Segment Open

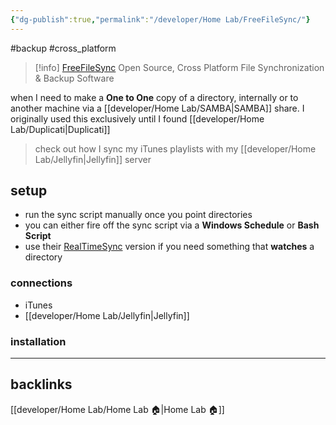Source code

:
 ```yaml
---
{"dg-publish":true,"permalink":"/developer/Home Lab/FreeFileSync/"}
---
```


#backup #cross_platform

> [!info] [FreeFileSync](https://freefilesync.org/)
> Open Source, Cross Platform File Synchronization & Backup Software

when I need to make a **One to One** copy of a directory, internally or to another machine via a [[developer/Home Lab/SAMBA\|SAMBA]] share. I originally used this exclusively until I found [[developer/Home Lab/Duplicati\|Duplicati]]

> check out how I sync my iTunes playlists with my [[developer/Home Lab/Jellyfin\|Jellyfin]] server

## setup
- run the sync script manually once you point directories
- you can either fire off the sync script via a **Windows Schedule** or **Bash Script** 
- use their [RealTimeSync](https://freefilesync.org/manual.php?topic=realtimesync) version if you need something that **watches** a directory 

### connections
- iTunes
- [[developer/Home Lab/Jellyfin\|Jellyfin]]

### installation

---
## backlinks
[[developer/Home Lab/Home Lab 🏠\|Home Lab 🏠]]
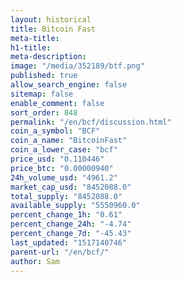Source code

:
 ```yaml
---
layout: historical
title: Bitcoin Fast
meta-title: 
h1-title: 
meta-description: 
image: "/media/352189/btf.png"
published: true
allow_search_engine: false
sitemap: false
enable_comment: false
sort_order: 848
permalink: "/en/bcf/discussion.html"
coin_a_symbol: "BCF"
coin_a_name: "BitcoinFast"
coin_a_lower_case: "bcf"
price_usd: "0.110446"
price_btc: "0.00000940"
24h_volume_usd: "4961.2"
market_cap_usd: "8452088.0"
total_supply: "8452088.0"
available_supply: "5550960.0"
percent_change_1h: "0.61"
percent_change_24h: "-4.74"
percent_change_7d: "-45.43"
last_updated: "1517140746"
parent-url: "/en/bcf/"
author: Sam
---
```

Segment Closed

• WHAT IS REQUIRED: Give the number of lines in the entries that include the string "developer", and nothing more.

• COMPLETED TASK: 5